■ What to do: Say how many lines in this listing include the word "profile", with no other words in the reply.
Start of Block
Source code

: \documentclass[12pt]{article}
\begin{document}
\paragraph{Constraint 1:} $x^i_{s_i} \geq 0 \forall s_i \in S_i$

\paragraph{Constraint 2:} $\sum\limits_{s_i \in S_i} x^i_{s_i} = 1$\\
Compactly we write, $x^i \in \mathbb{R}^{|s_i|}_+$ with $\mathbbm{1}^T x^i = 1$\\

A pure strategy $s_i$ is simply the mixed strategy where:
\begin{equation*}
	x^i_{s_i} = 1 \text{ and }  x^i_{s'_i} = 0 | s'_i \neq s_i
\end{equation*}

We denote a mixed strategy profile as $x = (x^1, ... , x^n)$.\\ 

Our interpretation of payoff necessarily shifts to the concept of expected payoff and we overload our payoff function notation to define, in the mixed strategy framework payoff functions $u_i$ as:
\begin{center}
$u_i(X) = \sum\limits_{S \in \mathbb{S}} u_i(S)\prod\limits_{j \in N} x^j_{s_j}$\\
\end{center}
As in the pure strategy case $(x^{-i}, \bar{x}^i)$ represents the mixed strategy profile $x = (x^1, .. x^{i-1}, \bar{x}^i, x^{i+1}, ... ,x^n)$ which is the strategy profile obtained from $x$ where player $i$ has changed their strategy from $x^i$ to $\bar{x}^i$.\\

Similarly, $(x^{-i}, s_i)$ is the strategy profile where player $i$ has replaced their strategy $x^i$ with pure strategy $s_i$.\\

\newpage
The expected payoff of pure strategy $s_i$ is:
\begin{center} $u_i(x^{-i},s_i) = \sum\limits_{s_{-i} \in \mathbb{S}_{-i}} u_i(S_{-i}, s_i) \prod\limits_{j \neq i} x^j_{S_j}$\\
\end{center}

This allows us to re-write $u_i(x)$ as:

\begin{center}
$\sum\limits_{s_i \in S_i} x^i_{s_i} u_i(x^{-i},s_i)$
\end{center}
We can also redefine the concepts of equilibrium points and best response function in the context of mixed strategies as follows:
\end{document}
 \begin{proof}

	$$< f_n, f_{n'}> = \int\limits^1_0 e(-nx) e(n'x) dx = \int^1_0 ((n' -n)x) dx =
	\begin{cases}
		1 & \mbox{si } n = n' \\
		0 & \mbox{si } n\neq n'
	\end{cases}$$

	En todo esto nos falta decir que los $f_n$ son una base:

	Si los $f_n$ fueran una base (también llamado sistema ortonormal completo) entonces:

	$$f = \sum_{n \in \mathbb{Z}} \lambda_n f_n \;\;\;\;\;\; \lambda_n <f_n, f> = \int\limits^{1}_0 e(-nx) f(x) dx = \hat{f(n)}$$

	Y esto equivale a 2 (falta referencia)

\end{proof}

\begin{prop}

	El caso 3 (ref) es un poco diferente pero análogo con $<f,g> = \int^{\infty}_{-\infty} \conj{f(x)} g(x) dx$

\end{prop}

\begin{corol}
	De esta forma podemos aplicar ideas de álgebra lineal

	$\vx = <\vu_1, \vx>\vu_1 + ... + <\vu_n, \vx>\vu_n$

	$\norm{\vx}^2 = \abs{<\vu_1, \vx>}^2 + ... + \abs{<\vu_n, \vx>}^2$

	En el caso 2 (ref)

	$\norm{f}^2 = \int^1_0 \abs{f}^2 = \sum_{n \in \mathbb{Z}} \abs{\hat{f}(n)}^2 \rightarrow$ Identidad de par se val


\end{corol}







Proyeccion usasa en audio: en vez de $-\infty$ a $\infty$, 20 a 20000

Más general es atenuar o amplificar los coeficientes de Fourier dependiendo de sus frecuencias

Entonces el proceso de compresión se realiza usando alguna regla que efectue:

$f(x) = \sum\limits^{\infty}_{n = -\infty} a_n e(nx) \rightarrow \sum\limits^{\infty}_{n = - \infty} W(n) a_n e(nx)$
End of Block
■ Answer to this task: 3